Il luogo dell’attentato di oggi, quindi, potrebbe far pensare a un’escalation nel terrorismo musulmano, un vero e proprio cambio di strategia. Sia pure annunciato. Sino a quest’anno, infatti, gli attentati islamisti in Thailandia erano stati circoscritti alle zone di cui si reclama l’indipendenza. Ma poi l’esplosione di un’autobomba nell’isola di Koh Samui, popolare destinazione turistica, aveva fatto pensare a “una nuova fase del conflitto”. E c’è già chi ricorda che nel 2006 la statua del Dio Erawan era stata decapitata da un vandalo poi linciato dalla folla: secondo alcuni era un malato di mente, ma per altri era un fanatico musulmano, come avrebbero dimostrato alcuni tatuaggi in caratteri arabi sulla sua schiena.

 

Il luogo dell’attentato può suscitare altri sospetti. L’altare di Erawan, infatti, si trova a un angolo della Ratchaprasong Intersection, grande incrocio al centro di Bangkok che nel 2010 era “occupato” dai “rossi”, la fazione politica che sostiene l’ex premier Thaksin deposto da un colpo di stato nel 2006. L’incrocio e le aree circostanti, delimitati dai lussuosi centri commerciali, furono sgombrati dall’esercito in un’operazione che costò la vita a decine di manifestanti. Da allora è un luogo simbolo per l’opposizione all’attuale governo. Inoltre, secondo alcuni ultraconservatori, il vero responsabile della decapitazione della statua nel 2006 sarebbe proprio l’ex premier Thaksin che avrebbe ordito tale complotto per assicurarsi il potere con un oscuro rituale di magia nera.

 

Chiunque sia il responsabile ha ottenuto il suo scopo: destabilizzare ulteriormente la Thailandia e creare un gravissimo danno a un’economia già a rischio di recessione.
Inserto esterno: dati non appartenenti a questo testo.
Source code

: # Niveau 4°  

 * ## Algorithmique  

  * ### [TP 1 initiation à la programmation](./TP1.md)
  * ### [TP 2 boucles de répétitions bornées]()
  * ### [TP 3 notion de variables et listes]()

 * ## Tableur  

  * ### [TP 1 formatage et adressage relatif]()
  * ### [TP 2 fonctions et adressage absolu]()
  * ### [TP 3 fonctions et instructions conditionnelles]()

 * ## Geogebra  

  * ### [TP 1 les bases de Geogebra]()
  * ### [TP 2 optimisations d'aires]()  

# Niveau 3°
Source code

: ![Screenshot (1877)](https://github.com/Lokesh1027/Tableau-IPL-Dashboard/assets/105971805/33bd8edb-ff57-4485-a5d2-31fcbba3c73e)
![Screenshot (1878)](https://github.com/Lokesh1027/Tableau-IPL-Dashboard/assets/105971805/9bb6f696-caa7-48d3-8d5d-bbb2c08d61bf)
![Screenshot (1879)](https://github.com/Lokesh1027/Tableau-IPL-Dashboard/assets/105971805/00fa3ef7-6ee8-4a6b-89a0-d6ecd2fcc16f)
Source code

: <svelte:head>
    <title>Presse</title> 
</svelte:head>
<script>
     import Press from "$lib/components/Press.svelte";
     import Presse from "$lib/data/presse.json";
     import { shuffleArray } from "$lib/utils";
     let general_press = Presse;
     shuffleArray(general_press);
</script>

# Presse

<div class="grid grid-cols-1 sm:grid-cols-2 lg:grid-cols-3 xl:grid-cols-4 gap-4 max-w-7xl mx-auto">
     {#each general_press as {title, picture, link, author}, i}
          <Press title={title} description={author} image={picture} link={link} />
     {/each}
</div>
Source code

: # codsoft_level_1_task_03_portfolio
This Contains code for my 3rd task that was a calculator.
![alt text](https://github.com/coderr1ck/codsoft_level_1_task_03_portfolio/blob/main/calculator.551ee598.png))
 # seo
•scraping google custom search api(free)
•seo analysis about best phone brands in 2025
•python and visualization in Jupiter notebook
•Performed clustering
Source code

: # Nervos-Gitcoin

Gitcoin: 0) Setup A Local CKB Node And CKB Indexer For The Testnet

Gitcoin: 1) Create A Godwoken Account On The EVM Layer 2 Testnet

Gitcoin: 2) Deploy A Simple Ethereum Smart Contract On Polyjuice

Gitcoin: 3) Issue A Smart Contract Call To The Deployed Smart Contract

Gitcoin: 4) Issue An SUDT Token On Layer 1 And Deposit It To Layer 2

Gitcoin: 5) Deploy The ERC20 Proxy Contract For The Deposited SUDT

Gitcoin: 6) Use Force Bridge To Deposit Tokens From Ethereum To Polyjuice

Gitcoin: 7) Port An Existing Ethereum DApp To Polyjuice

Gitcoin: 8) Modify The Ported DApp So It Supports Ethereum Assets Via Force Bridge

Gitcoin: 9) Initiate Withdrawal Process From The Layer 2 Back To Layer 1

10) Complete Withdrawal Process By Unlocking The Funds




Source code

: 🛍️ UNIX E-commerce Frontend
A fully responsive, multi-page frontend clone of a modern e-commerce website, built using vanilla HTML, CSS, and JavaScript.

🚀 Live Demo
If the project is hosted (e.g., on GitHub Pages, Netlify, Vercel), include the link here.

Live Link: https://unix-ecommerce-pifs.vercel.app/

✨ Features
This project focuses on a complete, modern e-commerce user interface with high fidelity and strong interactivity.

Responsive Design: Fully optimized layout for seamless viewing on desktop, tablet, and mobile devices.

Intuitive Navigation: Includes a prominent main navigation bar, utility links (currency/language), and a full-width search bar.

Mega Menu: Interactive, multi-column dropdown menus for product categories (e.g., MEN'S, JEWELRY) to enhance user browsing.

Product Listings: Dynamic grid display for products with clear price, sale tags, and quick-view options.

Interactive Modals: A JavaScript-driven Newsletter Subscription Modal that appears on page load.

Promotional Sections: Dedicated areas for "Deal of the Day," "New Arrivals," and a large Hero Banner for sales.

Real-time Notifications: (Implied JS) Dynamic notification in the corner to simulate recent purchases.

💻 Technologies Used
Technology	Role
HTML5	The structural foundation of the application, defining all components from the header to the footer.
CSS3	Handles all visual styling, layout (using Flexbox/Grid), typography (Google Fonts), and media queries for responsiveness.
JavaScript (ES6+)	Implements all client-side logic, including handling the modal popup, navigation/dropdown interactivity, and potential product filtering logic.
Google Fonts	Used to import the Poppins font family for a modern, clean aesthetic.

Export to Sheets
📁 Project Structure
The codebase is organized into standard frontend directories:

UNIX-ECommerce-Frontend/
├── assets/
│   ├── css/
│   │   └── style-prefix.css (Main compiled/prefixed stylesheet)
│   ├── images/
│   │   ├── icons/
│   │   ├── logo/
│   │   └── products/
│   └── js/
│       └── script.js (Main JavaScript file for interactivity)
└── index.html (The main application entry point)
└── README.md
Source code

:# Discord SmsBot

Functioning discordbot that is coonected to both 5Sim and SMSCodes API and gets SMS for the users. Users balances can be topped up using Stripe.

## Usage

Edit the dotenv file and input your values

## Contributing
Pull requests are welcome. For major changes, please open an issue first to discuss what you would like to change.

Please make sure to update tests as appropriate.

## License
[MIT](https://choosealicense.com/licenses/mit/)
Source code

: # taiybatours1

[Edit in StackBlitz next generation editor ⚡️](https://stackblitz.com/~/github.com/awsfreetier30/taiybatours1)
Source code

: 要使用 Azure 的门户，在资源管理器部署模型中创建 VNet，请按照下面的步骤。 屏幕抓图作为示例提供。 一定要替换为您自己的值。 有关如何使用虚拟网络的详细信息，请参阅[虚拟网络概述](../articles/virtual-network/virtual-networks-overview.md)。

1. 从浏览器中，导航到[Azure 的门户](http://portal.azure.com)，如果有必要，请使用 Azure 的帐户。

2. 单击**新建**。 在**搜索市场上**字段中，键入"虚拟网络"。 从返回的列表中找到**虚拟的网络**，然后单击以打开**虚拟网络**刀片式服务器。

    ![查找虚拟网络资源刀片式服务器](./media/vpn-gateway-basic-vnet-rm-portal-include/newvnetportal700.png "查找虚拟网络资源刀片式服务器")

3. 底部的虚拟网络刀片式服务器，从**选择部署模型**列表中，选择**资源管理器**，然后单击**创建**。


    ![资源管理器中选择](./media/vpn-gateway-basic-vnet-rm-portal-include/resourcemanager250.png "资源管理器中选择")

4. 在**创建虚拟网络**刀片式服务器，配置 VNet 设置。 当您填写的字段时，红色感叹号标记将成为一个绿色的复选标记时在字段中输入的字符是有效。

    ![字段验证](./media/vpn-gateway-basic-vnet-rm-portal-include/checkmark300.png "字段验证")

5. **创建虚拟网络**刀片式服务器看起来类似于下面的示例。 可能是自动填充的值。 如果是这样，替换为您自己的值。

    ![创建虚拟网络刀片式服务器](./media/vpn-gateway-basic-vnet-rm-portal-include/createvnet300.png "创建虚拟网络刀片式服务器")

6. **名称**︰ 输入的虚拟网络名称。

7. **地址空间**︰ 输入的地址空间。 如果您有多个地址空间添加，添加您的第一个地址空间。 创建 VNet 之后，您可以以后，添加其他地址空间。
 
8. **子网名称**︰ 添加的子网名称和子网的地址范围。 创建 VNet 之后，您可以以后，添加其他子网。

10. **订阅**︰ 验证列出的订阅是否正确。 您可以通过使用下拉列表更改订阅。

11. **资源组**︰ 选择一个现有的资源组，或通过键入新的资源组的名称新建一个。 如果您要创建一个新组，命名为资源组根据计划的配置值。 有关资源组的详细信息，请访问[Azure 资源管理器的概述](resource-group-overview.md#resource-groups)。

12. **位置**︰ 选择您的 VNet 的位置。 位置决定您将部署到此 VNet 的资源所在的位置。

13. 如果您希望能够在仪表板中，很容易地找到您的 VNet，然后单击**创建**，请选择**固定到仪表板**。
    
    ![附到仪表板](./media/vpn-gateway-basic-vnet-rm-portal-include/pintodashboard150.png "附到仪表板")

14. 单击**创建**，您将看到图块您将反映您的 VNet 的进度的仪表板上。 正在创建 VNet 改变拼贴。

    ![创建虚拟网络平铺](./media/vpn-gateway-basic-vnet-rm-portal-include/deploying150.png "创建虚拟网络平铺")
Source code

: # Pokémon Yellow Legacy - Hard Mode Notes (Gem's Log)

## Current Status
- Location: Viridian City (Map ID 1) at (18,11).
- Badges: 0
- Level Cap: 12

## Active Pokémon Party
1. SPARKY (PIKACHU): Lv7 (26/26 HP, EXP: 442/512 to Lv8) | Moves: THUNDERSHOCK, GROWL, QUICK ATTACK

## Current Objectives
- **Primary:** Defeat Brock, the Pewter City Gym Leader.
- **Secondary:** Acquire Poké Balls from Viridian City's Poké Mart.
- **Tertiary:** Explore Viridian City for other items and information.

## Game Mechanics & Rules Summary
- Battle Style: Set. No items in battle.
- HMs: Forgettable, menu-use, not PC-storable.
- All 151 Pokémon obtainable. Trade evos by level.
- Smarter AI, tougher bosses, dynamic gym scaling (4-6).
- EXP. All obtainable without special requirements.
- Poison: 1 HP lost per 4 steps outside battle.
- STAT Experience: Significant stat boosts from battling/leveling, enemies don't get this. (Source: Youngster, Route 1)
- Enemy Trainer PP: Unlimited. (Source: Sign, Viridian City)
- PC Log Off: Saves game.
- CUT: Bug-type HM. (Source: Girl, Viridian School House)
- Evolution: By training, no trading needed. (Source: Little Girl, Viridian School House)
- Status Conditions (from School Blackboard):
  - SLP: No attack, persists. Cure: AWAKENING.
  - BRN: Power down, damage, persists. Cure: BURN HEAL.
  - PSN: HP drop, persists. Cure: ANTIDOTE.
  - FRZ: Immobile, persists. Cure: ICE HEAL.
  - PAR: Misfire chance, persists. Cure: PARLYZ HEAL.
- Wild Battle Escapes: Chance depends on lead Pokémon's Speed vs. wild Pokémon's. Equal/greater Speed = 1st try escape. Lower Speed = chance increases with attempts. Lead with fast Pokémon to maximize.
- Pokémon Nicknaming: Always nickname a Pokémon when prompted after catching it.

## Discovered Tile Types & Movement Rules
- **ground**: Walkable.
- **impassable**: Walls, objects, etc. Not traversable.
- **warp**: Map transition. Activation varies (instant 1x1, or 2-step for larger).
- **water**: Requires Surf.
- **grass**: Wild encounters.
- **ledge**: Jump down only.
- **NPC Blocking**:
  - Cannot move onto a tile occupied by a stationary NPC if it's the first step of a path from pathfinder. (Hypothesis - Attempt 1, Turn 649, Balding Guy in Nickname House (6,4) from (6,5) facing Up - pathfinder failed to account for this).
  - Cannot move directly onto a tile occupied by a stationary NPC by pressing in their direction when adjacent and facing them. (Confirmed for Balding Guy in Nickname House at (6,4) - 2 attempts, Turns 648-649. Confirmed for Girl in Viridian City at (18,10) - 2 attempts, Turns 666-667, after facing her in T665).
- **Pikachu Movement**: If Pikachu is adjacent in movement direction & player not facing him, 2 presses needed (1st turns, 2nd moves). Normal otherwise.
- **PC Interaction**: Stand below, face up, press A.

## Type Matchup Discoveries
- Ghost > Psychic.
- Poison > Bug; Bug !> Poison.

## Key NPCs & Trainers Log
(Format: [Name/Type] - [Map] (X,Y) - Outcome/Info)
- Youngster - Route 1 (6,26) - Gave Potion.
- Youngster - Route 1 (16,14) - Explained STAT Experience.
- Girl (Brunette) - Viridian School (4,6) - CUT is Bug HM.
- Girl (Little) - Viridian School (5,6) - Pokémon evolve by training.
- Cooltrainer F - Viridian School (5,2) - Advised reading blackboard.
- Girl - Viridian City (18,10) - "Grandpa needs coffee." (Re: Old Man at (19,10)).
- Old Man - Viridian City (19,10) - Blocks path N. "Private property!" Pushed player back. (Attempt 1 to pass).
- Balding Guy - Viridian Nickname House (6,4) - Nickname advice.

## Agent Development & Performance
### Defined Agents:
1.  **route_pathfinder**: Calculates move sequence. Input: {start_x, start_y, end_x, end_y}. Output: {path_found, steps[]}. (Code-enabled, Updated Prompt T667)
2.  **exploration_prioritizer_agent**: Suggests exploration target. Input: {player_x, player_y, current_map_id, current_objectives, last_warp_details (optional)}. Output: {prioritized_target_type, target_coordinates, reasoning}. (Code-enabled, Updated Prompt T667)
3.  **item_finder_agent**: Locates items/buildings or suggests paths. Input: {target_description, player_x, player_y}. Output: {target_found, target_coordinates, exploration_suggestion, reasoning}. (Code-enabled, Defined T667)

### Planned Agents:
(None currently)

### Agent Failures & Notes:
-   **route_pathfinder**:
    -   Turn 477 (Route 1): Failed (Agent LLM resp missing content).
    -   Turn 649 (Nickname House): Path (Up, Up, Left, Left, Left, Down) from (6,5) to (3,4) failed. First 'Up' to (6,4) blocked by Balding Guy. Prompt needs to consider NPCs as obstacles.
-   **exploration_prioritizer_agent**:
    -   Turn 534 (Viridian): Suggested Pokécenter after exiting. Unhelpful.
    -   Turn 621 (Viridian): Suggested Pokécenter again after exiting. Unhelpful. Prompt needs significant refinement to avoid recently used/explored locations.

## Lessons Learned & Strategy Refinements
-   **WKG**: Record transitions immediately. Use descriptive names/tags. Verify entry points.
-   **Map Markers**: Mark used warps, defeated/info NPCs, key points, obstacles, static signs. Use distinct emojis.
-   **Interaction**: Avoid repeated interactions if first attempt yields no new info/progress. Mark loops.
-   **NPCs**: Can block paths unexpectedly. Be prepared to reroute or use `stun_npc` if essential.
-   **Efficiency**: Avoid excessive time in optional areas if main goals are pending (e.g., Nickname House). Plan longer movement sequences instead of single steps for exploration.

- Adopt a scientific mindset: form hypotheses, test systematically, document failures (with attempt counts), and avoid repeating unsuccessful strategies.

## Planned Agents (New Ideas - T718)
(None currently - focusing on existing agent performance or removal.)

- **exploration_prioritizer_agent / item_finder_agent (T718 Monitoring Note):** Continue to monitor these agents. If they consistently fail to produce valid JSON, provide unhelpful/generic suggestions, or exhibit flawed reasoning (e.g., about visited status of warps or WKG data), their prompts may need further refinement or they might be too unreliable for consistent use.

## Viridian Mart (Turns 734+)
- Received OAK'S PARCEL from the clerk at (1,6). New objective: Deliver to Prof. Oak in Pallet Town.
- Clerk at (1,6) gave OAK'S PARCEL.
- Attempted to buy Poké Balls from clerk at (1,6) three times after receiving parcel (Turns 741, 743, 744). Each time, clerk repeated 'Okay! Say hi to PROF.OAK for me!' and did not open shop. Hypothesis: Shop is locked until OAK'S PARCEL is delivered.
L’attentato non potrà non avere ripercussioni sul turismo, una delle maggiori fonti d’entrata, ma anche su quegli investitori esteri che avevano cominciato a diffidare della stabilità del paese.

 

[**Video_box_2**]Altra conseguenza quasi inevitabile sarà un inasprimento nel regime del generale Prayut Chan-o-cha, autore del golpe del 2014 e attuale primo ministro del governo costituito dai militari. Ma questo, a sua volta, potrebbe provocare il riaccendersi delle manifestazioni dei rossi.

 

Una cosa è certa: domani i thai pregheranno il dio Erawan, e tutte le divinità del loro pantheon, affinché proteggano il loro paese.